Data: 2010-06-26 22:34:22
Temat: Re: jak
Od: glob <r...@g...com>
Pokaż wszystkie nagłówki
koleszka napisał(a):
> On 27 Cze, 00:10, glob <r...@g...com> wrote:
> >
> > Teraz relacja z najbliższym zaczyna wyglądać tak, że jak jedziesz do
> > Mcdonalda i wychodzi panienka z pytaniem ...czy hot dog z frytkami,
> > czy bez frytek?. Tak teraz relacja miłosna z najbiższą wygląda tak, że
> > podjeżdzasz pod Mcdonalda wychodzi twoja żona i pyta się ...od przodu,
> > czy od tyły, skonsumujesz, jedziesz dalej po zarobek na nowe dvd.
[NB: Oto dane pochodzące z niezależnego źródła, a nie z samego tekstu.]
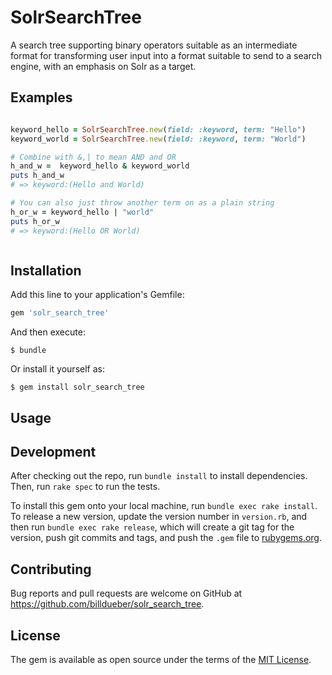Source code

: # SolrSearchTree

A search tree supporting binary operators suitable as an intermediate format for
transforming user input into a format suitable to send to a search engine, with
an emphasis on Solr as a target.

## Examples

```ruby

keyword_hello = SolrSearchTree.new(field: :keyword, term: "Hello")
keyword_world = SolrSearchTree.new(field: :keyword, term: "World")

# Combine with &,| to mean AND and OR
h_and_w =  keyword_hello & keyword_world
puts h_and_w
# => keyword:(Hello and World)

# You can also just throw another term on as a plain string
h_or_w = keyword_hello | "world"
puts h_or_w
# => keyword:(Hello OR World)



```
 

## Installation

Add this line to your application's Gemfile:

```ruby
gem 'solr_search_tree'
```

And then execute:

    $ bundle

Or install it yourself as:

    $ gem install solr_search_tree

## Usage

## Development

After checking out the repo, run `bundle install` to install dependencies. 
Then, run `rake spec` to run the tests. 

To install this gem onto your local machine, run `bundle exec rake install`. 
To release a new version, update the version number in `version.rb`, 
and then run `bundle exec rake release`, 
which will 
  create a git tag for the version,
   push git commits and tags, 
   and push the `.gem` file to [rubygems.org](https://rubygems.org).

## Contributing

Bug reports and pull requests are welcome on GitHub at https://github.com/billdueber/solr_search_tree.

## License

The gem is available as open source under the terms of the [MIT License](https://opensource.org/licenses/MIT).
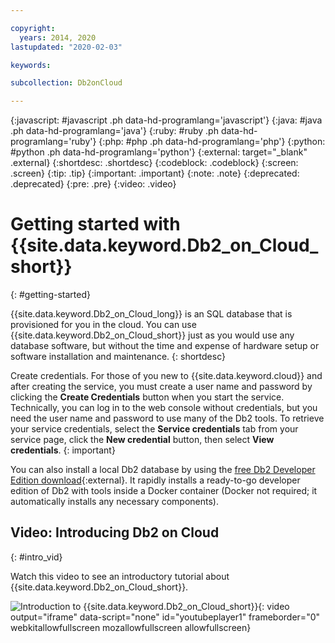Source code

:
 ```yaml
---

copyright:
  years: 2014, 2020
lastupdated: "2020-02-03"

keywords: 

subcollection: Db2onCloud

---
```


<!-- Attribute definitions --> 
{:javascript: #javascript .ph data-hd-programlang='javascript'}
{:java: #java .ph data-hd-programlang='java'}
{:ruby: #ruby .ph data-hd-programlang='ruby'}
{:php: #php .ph data-hd-programlang='php'}
{:python: #python .ph data-hd-programlang='python'}
{:external: target="_blank" .external}
{:shortdesc: .shortdesc}
{:codeblock: .codeblock}
{:screen: .screen}
{:tip: .tip}
{:important: .important}
{:note: .note}
{:deprecated: .deprecated}
{:pre: .pre}
{:video: .video}

# Getting started with {{site.data.keyword.Db2_on_Cloud_short}}
{: #getting-started}

{{site.data.keyword.Db2_on_Cloud_long}} is an SQL database that is provisioned for you in the cloud. You can use {{site.data.keyword.Db2_on_Cloud_short}} just as you would use any database software, but without the time and expense of hardware setup or software installation and maintenance. 
{: shortdesc}

Create credentials. For those of you new to {{site.data.keyword.cloud}} and after creating the service, you must create a user name and password by clicking the **Create Credentials** button when you start the service. Technically, you can log in to the web console without credentials, but you need the user name and password to use many of the Db2 tools. To retrieve your service credentials, select the **Service credentials** tab from your service page, click the **New credential** button, then select **View credentials**.
{: important}

You can also install a local Db2 database by using the [free Db2 Developer Edition download](https://www.ibm.com/us-en/marketplace/ibm-db2-direct-and-developer-editions){:external}. It rapidly installs a ready-to-go developer edition of Db2 with tools inside a Docker container (Docker not required; it automatically installs any necessary components). 

## Video: Introducing Db2 on Cloud
{: #intro_vid}

Watch this video to see an introductory tutorial about {{site.data.keyword.Db2_on_Cloud_short}}.

<!-- <iframe id="youtubeplayer1" title="Introduction to {{site.data.keyword.Db2_on_Cloud_short}}" type="text/html" width="640" height="390" src="//www.youtube.com/embed/k1Wj2Sc5Ing?rel=0" frameborder="0" webkitallowfullscreen mozallowfullscreen allowfullscreen> </iframe> -->

![Introduction to {{site.data.keyword.Db2_on_Cloud_short}}](https://www.youtube.com/embed/k1Wj2Sc5Ing?rel=0){: video output="iframe" data-script="none" id="youtubeplayer1" frameborder="0" webkitallowfullscreen mozallowfullscreen allowfullscreen}


<!--
## Video: Using REST API to communicate with Db2 on Cloud
{: #vid_api}

Watch this video to see the steps required to use a RESTful API to communicate with {{site.data.keyword.Db2_on_Cloud_short}}.

<iframe class="embed-responsive-item" id="youtubeplayer2" title="Using RESTful API to communicate with {{site.data.keyword.Db2_on_Cloud_short}}" type="text/html" width="640" height="390" src="//www.youtube.com/embed/PSNBDwgf9ts?rel=0" frameborder="0" webkitallowfullscreen mozallowfullscreen allowfullscreen> </iframe>

## Video: Integrating Jupyter Notebooks
{: #cognos_vid}

Watch this video to see how to integrate Jupyter Notebooks with {{site.data.keyword.Db2_on_Cloud_short}}.

<iframe class="embed-responsive-item" id="youtubeplayer3" title="Integrating Jupyter notebooks" type="text/html" width="640" height="390" src="//www.youtube.com/embed/bNfH0Wzx3is?rel=0" frameborder="0" webkitallowfullscreen mozallowfullscreen allowfullscreen> </iframe>
-->

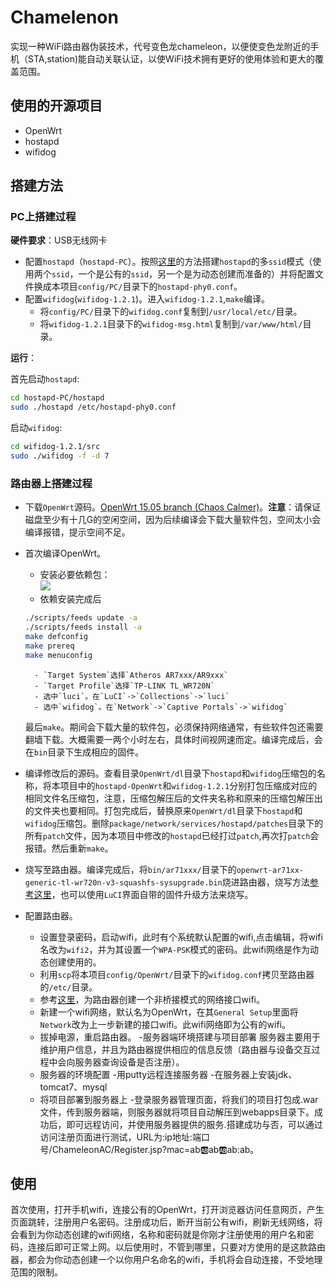 # Chamelenon
实现一种WiFi路由器伪装技术，代号变色龙chameleon，以便使变色龙附近的手机（STA,station)能自动关联认证，以使WiFi技术拥有更好的使用体验和更大的覆盖范围。

## 使用的开源项目
- OpenWrt
- hostapd
- wifidog

## 搭建方法
### PC上搭建过程

**硬件要求**：USB无线网卡
- 配置`hostapd`（`hostapd-PC`）。按照[这里](https://github.com/mengning/chameleon/wiki/Multiple-SSIDs-Configuration)的方法搭建`hostapd`的多`ssid`模式（使用两个`ssid`，一个是公有的`ssid`，另一个是为动态创建而准备的）并将配置文件换成本项目`config/PC/`目录下的`hostapd-phy0.conf`。
- 配置`wifidog`(`wifidog-1.2.1`)。进入`wifidog-1.2.1`,`make`编译。
    - 将`config/PC/`目录下的`wifidog.conf`复制到`/usr/local/etc/`目录。
    - 将`wifidog-1.2.1`目录下的`wifidog-msg.html`复制到`/var/www/html/`目录。

**运行**：

首先启动`hostapd`:
```sh
cd hostapd-PC/hostapd
sudo ./hostapd /etc/hostapd-phy0.conf
```
启动`wifidog`:
```sh
cd wifidog-1.2.1/src
sudo ./wifidog -f -d 7
```

### 路由器上搭建过程
- 下载`OpenWrt`源码。[OpenWrt 15.05 branch (Chaos Calmer)](https://dev.openwrt.org/wiki/GetSource)。**注意**：请保证磁盘至少有十几G的空闲空间，因为后续编译会下载大量软件包，空间太小会编译报错，提示空间不足。

- 首次编译OpenWrt。
    - 安装必要依赖包：</br>![](http://7xqbsh.com1.z0.glb.clouddn.com/OpenWrt依赖包.PNG)
    - 依赖安装完成后
    ```sh
    ./scripts/feeds update -a
    ./scripts/feeds install -a
    make defconfig
    make prereq
    make menuconfig
    ```
        - `Target System`选择`Atheros AR7xxx/AR9xxx`
        - `Target Profile`选择`TP-LINK TL_WR720N`
        - 选中`luci`。在`LuCI`->`Collections`->`luci`
        - 选中`wifidog`。在`Network`->`Captive Portals`->`wifidog`

    最后`make`。期间会下载大量的软件包，必须保持网络通常，有些软件包还需要翻墙下载。大概需要一两个小时左右，具体时间视网速而定。编译完成后，会在`bin`目录下生成相应的固件。

- 编译修改后的源码。查看目录`OpenWrt/dl`目录下`hostapd`和`wifidog`压缩包的名称，将本项目中的`hostapd-OpenWrt`和`wifidog-1.2.1`分别打包压缩成对应的相同文件名压缩包，注意，压缩包解压后的文件夹名称和原来的压缩包解压出的文件夹也要相同。打包完成后，替换原来`OpenWrt/dl`目录下`hostapd`和`wifidog`压缩包。删除`package/network/services/hostapd/patches`目录下的所有`patch`文件，因为本项目中修改的`hostapd`已经打过`patch`,再次打`patch`会报错。然后重新`make`。

- 烧写至路由器。编译完成后，将`bin/ar71xxx/`目录下的`openwrt-ar71xx-generic-tl-wr720n-v3-squashfs-sysupgrade.bin`烧进路由器，烧写方法[参考这里](http://www.right.com.cn/forum/thread-41910-1-1.html)，也可以使用`LuCI`界面自带的固件升级方法来烧写。

- 配置路由器。
    - 设置登录密码，启动wifi，此时有个系统默认配置的wifi,点击编辑，将wifi名改为`wifi2`，并为其设置一个`WPA-PSK`模式的密码。此wifi网络是作为动态创建使用的。
    - 利用`scp`将本项目`config/OpenWrt/`目录下的`wifidog.conf`拷贝至路由器的`/etc/`目录。
    - 参考[这里](https://wiki.openwrt.org/doc/recipes/routedap)，为路由器创建一个非桥接模式的网络接口wifi。
    - 新建一个wifi网络，默认名为OpenWrt，在其`General Setup`里面将`Network`改为上一步新建的接口wifi。此wifi网络即为公有的wifi。
    - 拔掉电源，重启路由器。
-服务器端环境搭建与项目部署
    服务器主要用于维护用户信息，并且为路由器提供相应的信息反馈（路由器与设备交互过程中会向服务器查询设备是否注册）。
    - 服务器的环境配置
        -用putty远程连接服务器
        -在服务器上安装jdk、tomcat7、mysql
    - 将项目部署到服务器上
        -登录服务器管理页面，将我们的项目打包成.war文件，传到服务器端，则服务器就将项目自动解压到webapps目录下。成功后，即可远程访问，并使用服务器提供的服务.搭建成功与否，可以通过访问注册页面进行测试，URL为:ip地址:端口号/ChameleonAC/Register.jsp?mac=ab:ab:ab:ab:ab:ab。
## 使用
首次使用，打开手机wifi，连接公有的OpenWrt，打开浏览器访问任意网页，产生页面跳转，注册用户名密码。注册成功后，断开当前公有wifi，刷新无线网络，将会看到为你动态创建的wifi网络，名称和密码就是你刚才注册使用的用户名和密码，连接后即可正常上网。以后使用时，不管到哪里，只要对方使用的是这款路由器，都会为你动态创建一个以你用户名命名的wifi，手机将会自动连接，不受地理范围的限制。
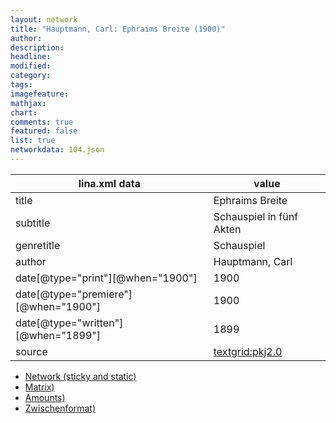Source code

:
 ```yaml
---
layout: network
title: "Hauptmann, Carl: Ephraims Breite (1900)"
author:
description:
headline:
modified:
category:
tags:
imagefeature: 
mathjax: 
chart: 
comments: true
featured: false
list: true
networkdata: 104.json
---
```

lina.xml data  | value
------------- | -------------
title|Ephraims Breite
subtitle|Schauspiel in fünf Akten
genretitle|Schauspiel
author|Hauptmann, Carl
date[@type="print"][@when="1900"]|1900
date[@type="premiere"][@when="1900"]|1900
date[@type="written"][@when="1899"]|1899
source|[textgrid:pkj2.0](https://textgridlab.org/1.0/tgcrud-public/rest/textgrid:pkj2.0/data)



* [Network (sticky and static)](/linas/network104)
* [Matrix)](/linas/matrix104)
* [Amounts)](/linas/amount104)
* [Zwischenformat)](/linas/lina104 )

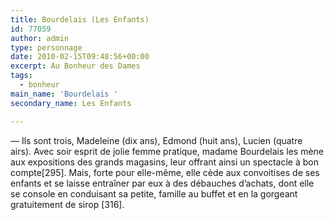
 ```yaml
---
title: Bourdelais (Les Enfants)
id: 77059
author: admin
type: personnage
date: 2010-02-15T09:48:56+00:00
excerpt: Au Bonheur des Dames
tags:
  - bonheur
main_name: 'Bourdelais '
secondary_name: Les Enfants

---
```

— Ils sont trois, Madeleine (dix ans), Edmond (huit ans), Lucien (quatre airs). Avec soir esprit de jolie femme pratique, madame Bourdelais les mène aux expositions des grands magasins, leur offrant ainsi un spectacle à bon compte[295]. Mais, forte pour elle-même, elle cède aux convoitises de ses enfants et se laisse entraîner par eux à des débauches d&rsquo;achats, dont elle se console en conduisant sa petite, famille au buffet et en la gorgeant gratuitement de sirop [316]. 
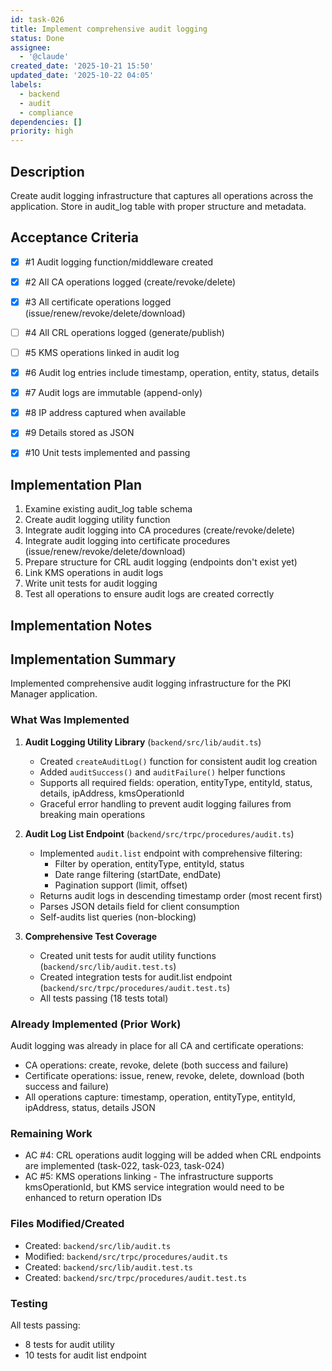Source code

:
 ```yaml
---
id: task-026
title: Implement comprehensive audit logging
status: Done
assignee:
  - '@claude'
created_date: '2025-10-21 15:50'
updated_date: '2025-10-22 04:05'
labels:
  - backend
  - audit
  - compliance
dependencies: []
priority: high
---
```


## Description

<!-- SECTION:DESCRIPTION:BEGIN -->
Create audit logging infrastructure that captures all operations across the application. Store in audit_log table with proper structure and metadata.
<!-- SECTION:DESCRIPTION:END -->

## Acceptance Criteria
<!-- AC:BEGIN -->
- [x] #1 Audit logging function/middleware created
- [x] #2 All CA operations logged (create/revoke/delete)
- [x] #3 All certificate operations logged (issue/renew/revoke/delete/download)
- [ ] #4 All CRL operations logged (generate/publish)
- [ ] #5 KMS operations linked in audit log
- [x] #6 Audit log entries include timestamp, operation, entity, status, details
- [x] #7 Audit logs are immutable (append-only)
- [x] #8 IP address captured when available
- [x] #9 Details stored as JSON

- [x] #10 Unit tests implemented and passing
<!-- AC:END -->

## Implementation Plan

<!-- SECTION:PLAN:BEGIN -->
1. Examine existing audit_log table schema
2. Create audit logging utility function
3. Integrate audit logging into CA procedures (create/revoke/delete)
4. Integrate audit logging into certificate procedures (issue/renew/revoke/delete/download)
5. Prepare structure for CRL audit logging (endpoints don't exist yet)
6. Link KMS operations in audit logs
7. Write unit tests for audit logging
8. Test all operations to ensure audit logs are created correctly
<!-- SECTION:PLAN:END -->

## Implementation Notes

<!-- SECTION:NOTES:BEGIN -->
## Implementation Summary

Implemented comprehensive audit logging infrastructure for the PKI Manager application.

### What Was Implemented

1. **Audit Logging Utility Library** (`backend/src/lib/audit.ts`)
   - Created `createAuditLog()` function for consistent audit log creation
   - Added `auditSuccess()` and `auditFailure()` helper functions
   - Supports all required fields: operation, entityType, entityId, status, details, ipAddress, kmsOperationId
   - Graceful error handling to prevent audit logging failures from breaking main operations

2. **Audit Log List Endpoint** (`backend/src/trpc/procedures/audit.ts`)
   - Implemented `audit.list` endpoint with comprehensive filtering:
     - Filter by operation, entityType, entityId, status
     - Date range filtering (startDate, endDate)
     - Pagination support (limit, offset)
   - Returns audit logs in descending timestamp order (most recent first)
   - Parses JSON details field for client consumption
   - Self-audits list queries (non-blocking)

3. **Comprehensive Test Coverage**
   - Created unit tests for audit utility functions (`backend/src/lib/audit.test.ts`)
   - Created integration tests for audit.list endpoint (`backend/src/trpc/procedures/audit.test.ts`)
   - All tests passing (18 tests total)

### Already Implemented (Prior Work)

Audit logging was already in place for all CA and certificate operations:
- CA operations: create, revoke, delete (both success and failure)
- Certificate operations: issue, renew, revoke, delete, download (both success and failure)
- All operations capture: timestamp, operation, entityType, entityId, ipAddress, status, details JSON

### Remaining Work

- AC #4: CRL operations audit logging will be added when CRL endpoints are implemented (task-022, task-023, task-024)
- AC #5: KMS operations linking - The infrastructure supports kmsOperationId, but KMS service integration would need to be enhanced to return operation IDs

### Files Modified/Created

- Created: `backend/src/lib/audit.ts`
- Modified: `backend/src/trpc/procedures/audit.ts`
- Created: `backend/src/lib/audit.test.ts`
- Created: `backend/src/trpc/procedures/audit.test.ts`

### Testing

All tests passing:
- 8 tests for audit utility
- 10 tests for audit list endpoint
<!-- SECTION:NOTES:END -->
No,
> > moim zdaniem rezygnacja z dvd zatrzyma dłużej przy żonie, jakbyś
> > przejżał chałupę to byś spoglądając na te wszystkie zbędne graty
> > pomyślał,..... co mi wmówiło, że te graty są mi potrzebne, a te graty,
> > to każda godzina stracona z drugim człowiekiem.....Precz z dvd.
>
> Coś jest w tym co piszesz. Najpierw się kupuje graty, potem wynosi do
> piwnicy, garażu a następnie zastanawia się skąd wziąć miejsce na
> następne. Aż w końcu człowiek dochodzi do dziwnego, jakże odkrywczego
> przekonania, że przecież te wszystkie wyniesione graty nie były mu tak
> naprawdę do niczego potrzebne, a tylko miejsce zajmują. Wyrzucić też
> jednak szkoda, bo przecież tyle to wszystko kosztowało.
>
> Zastanawiam się czasem, jak żyli ludzie kiedyś - sto, dwieście lat
> temu, gdy nie mieli tego wszystkiego co mamy dziś. Czy im wtedy
> rzeczywiście było lepiej, albo łatwiej żyć? Czy zachodziły pomiędzy
> nimi lepsze albo bliższe relacje, aniżeli zachodzą obecnie pomiędzy
> ludźmi?
>
> k.
Czas wolniej płynął, bo czas zależy od dynamiki funkcjonowania ludzi,
zawsze biorę poprawkę na czas, gdy czytam dzieje z przed dwudziestym
wiekiem i co widzimy, że jednak te całe rodzinne święta , wspólne
jadanie zbiżające kiedyś ludzi, teraz zanika, bo trzeba się śpieszyć,
myślę, że kiedyś ludzie mniej przedmiotowo siebie traktowali, mieli
mniej luksusu materialnego, ale więcej luksusu wzajemnej relacji. To
nawet widać po twórczości, produkuje się mnóstwo rzeczy płytkich, mało
przemyślanych, skapcaniałych. Kiedyś ten człowiek miał więcej czasu na
przyjrzenie się swoim myślą, my wyglądamy tak, jakbyśmy myśleli
myśleniem roztrzaskanym, rwącym się, bo nie ma czasu.